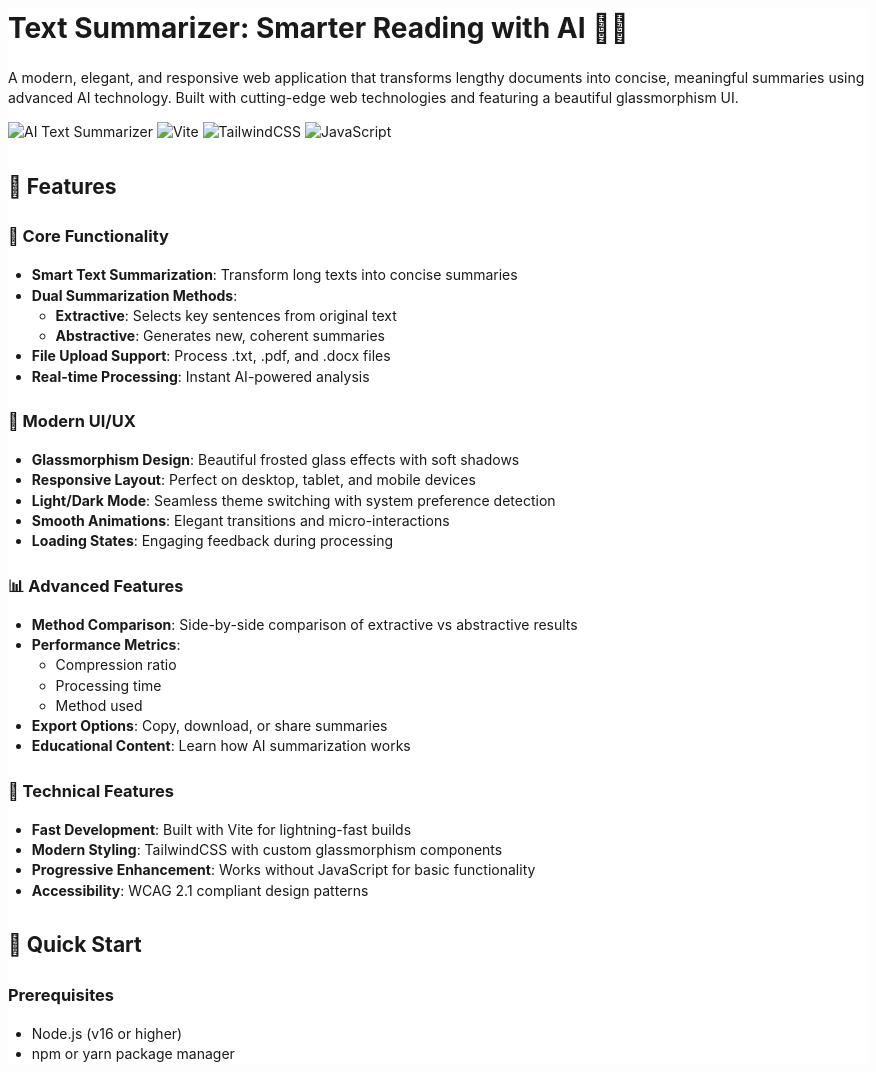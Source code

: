 # Text Summarizer: Smarter Reading with AI 🧠✨

A modern, elegant, and responsive web application that transforms lengthy documents into concise, meaningful summaries using advanced AI technology. Built with cutting-edge web technologies and featuring a beautiful glassmorphism UI.

![AI Text Summarizer](https://img.shields.io/badge/AI-Text%20Summarizer-blue?style=for-the-badge&logo=openai)
![Vite](https://img.shields.io/badge/Vite-B73BFE?style=for-the-badge&logo=vite&logoColor=FFD62E)
![TailwindCSS](https://img.shields.io/badge/Tailwind_CSS-38B2AC?style=for-the-badge&logo=tailwind-css&logoColor=white)
![JavaScript](https://img.shields.io/badge/JavaScript-F7DF1E?style=for-the-badge&logo=javascript&logoColor=black)

## 🌟 Features

### 🎯 Core Functionality
- **Smart Text Summarization**: Transform long texts into concise summaries
- **Dual Summarization Methods**: 
  - **Extractive**: Selects key sentences from original text
  - **Abstractive**: Generates new, coherent summaries
- **File Upload Support**: Process .txt, .pdf, and .docx files
- **Real-time Processing**: Instant AI-powered analysis

### 🎨 Modern UI/UX
- **Glassmorphism Design**: Beautiful frosted glass effects with soft shadows
- **Responsive Layout**: Perfect on desktop, tablet, and mobile devices
- **Light/Dark Mode**: Seamless theme switching with system preference detection
- **Smooth Animations**: Elegant transitions and micro-interactions
- **Loading States**: Engaging feedback during processing

### 📊 Advanced Features
- **Method Comparison**: Side-by-side comparison of extractive vs abstractive results
- **Performance Metrics**: 
  - Compression ratio
  - Processing time
  - Method used
- **Export Options**: Copy, download, or share summaries
- **Educational Content**: Learn how AI summarization works

### 🔧 Technical Features
- **Fast Development**: Built with Vite for lightning-fast builds
- **Modern Styling**: TailwindCSS with custom glassmorphism components
- **Progressive Enhancement**: Works without JavaScript for basic functionality
- **Accessibility**: WCAG 2.1 compliant design patterns

## 🚀 Quick Start

### Prerequisites
- Node.js (v16 or higher)
- npm or yarn package manager
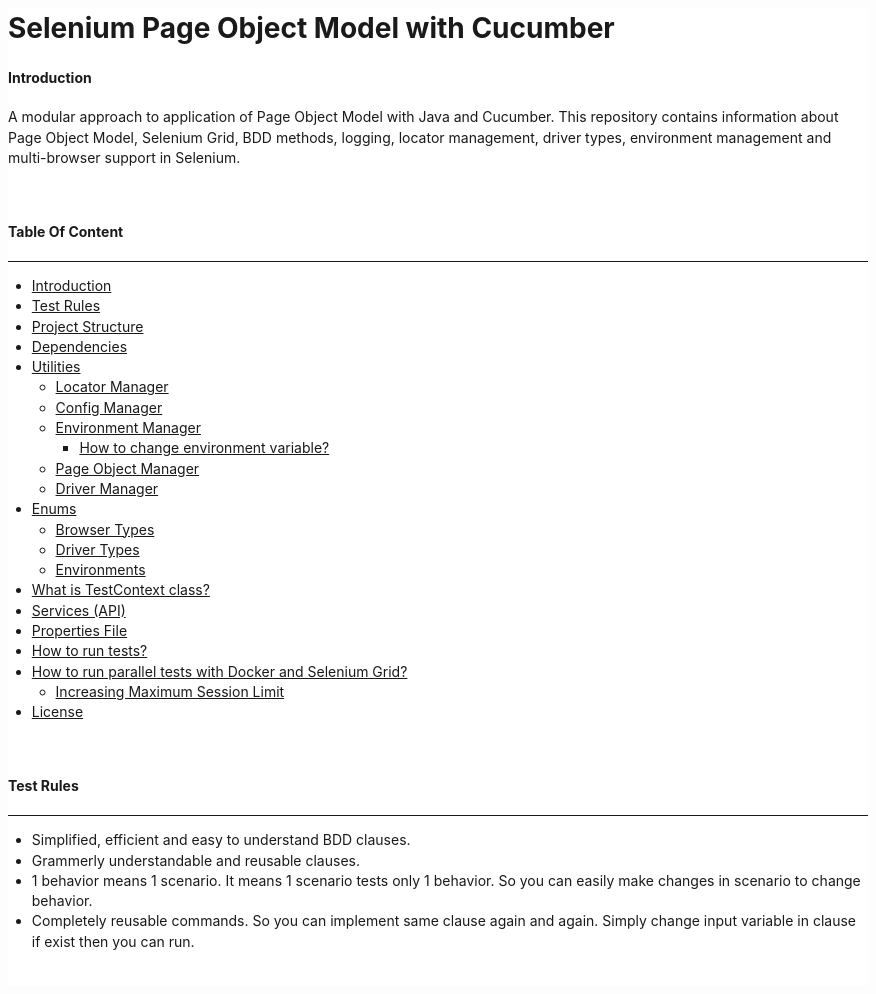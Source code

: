 # Selenium Page Object Model with Cucumber 





#### Introduction

A modular approach to application of Page Object Model with Java and Cucumber. This repository contains information about Page Object Model, Selenium Grid, BDD methods, logging, locator management, driver types, environment management and multi-browser support in Selenium.

<br />

#### Table Of Content
-------------
- [Introduction](#introduction)
- [Test Rules](#-test-rules)
- [Project Structure](#-project-structure)
- [Dependencies](#-dependencies)
- [Utilities](#-utilities)
    - [Locator Manager](#locator-manager)
    - [Config Manager](#config-manager)
    - [Environment Manager](#environment-manager)
         - [How to change environment variable?](#how-to-change-environment-variable)
    - [Page Object Manager](#page-object-manager)
    - [Driver Manager](#driver-manager)
- [Enums](#-enums)
    - [Browser Types](#browser-types)
    - [Driver Types](#driver-types)
    - [Environments](#environments)
 - [What is TestContext class?](#-what-is-testcontext-class)
 - [Services (API)](#-services)
 - [Properties File](#-properties-file)
 - [How to run tests?](#-how-to-run-tests)
 - [How to run parallel tests with Docker and Selenium Grid?](#-how-to-run-parallel-tests-with-docker-and-selenium-grid)
   - [Increasing Maximum Session Limit](#increasing-maximum-session-limit)
- [License](#license)

<br/>


#### Test Rules
-------------
- Simplified, efficient and easy to understand BDD clauses.
- Grammerly understandable and reusable clauses.
 - 1 behavior means 1 scenario. It means 1 scenario tests only 1 behavior. So you can easily make changes in scenario to change behavior.
- Completely reusable commands. So you can implement same clause again and again. Simply change input variable in clause if exist then you can run.

<br>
━━━━━━━━
Your task
Retype all the data exactly, please, without pictures.

Response
Source code

: # Text Summarizer: Smarter Reading with AI 🧠✨

A modern, elegant, and responsive web application that transforms lengthy documents into concise, meaningful summaries using advanced AI technology. Built with cutting-edge web technologies and featuring a beautiful glassmorphism UI.

![AI Text Summarizer](https://img.shields.io/badge/AI-Text%20Summarizer-blue?style=for-the-badge&logo=openai)
![Vite](https://img.shields.io/badge/Vite-B73BFE?style=for-the-badge&logo=vite&logoColor=FFD62E)
![TailwindCSS](https://img.shields.io/badge/Tailwind_CSS-38B2AC?style=for-the-badge&logo=tailwind-css&logoColor=white)
![JavaScript](https://img.shields.io/badge/JavaScript-F7DF1E?style=for-the-badge&logo=javascript&logoColor=black)

## 🌟 Features

### 🎯 Core Functionality
- **Smart Text Summarization**: Transform long texts into concise summaries
- **Dual Summarization Methods**: 
  - **Extractive**: Selects key sentences from original text
  - **Abstractive**: Generates new, coherent summaries
- **File Upload Support**: Process .txt, .pdf, and .docx files
- **Real-time Processing**: Instant AI-powered analysis

### 🎨 Modern UI/UX
- **Glassmorphism Design**: Beautiful frosted glass effects with soft shadows
- **Responsive Layout**: Perfect on desktop, tablet, and mobile devices
- **Light/Dark Mode**: Seamless theme switching with system preference detection
- **Smooth Animations**: Elegant transitions and micro-interactions
- **Loading States**: Engaging feedback during processing

### 📊 Advanced Features
- **Method Comparison**: Side-by-side comparison of extractive vs abstractive results
- **Performance Metrics**: 
  - Compression ratio
  - Processing time
  - Method used
- **Export Options**: Copy, download, or share summaries
- **Educational Content**: Learn how AI summarization works

### 🔧 Technical Features
- **Fast Development**: Built with Vite for lightning-fast builds
- **Modern Styling**: TailwindCSS with custom glassmorphism components
- **Progressive Enhancement**: Works without JavaScript for basic functionality
- **Accessibility**: WCAG 2.1 compliant design patterns

## 🚀 Quick Start

### Prerequisites
- Node.js (v16 or higher)
- npm or yarn package manager
Source code

: # Selenium Page Object Model with Cucumber 





#### Introduction

A modular approach to application of Page Object Model with Java and Cucumber. This repository contains information about Page Object Model, Selenium Grid, BDD methods, logging, locator management, driver types, environment management and multi-browser support in Selenium.

<br />

#### Table Of Content
-------------
- [Introduction](#introduction)
- [Test Rules](#-test-rules)
- [Project Structure](#-project-structure)
- [Dependencies](#-dependencies)
- [Utilities](#-utilities)
    - [Locator Manager](#locator-manager)
    - [Config Manager](#config-manager)
    - [Environment Manager](#environment-manager)
         - [How to change environment variable?](#how-to-change-environment-variable)
    - [Page Object Manager](#page-object-manager)
    - [Driver Manager](#driver-manager)
- [Enums](#-enums)
    - [Browser Types](#browser-types)
    - [Driver Types](#driver-types)
    - [Environments](#environments)
 - [What is TestContext class?](#-what-is-testcontext-class)
 - [Services (API)](#-services)
 - [Properties File](#-properties-file)
 - [How to run tests?](#-how-to-run-tests)
 - [How to run parallel tests with Docker and Selenium Grid?](#-how-to-run-parallel-tests-with-docker-and-selenium-grid)
   - [Increasing Maximum Session Limit](#increasing-maximum-session-limit)
- [License](#license)

<br/>


#### Test Rules
-------------
- Simplified, efficient and easy to understand BDD clauses.
- Grammerly understandable and reusable clauses.
 - 1 behavior means 1 scenario. It means 1 scenario tests only 1 behavior. So you can easily make changes in scenario to change behavior.
- Completely reusable commands. So you can implement same clause again and again. Simply change input variable in clause if exist then you can run.

<br>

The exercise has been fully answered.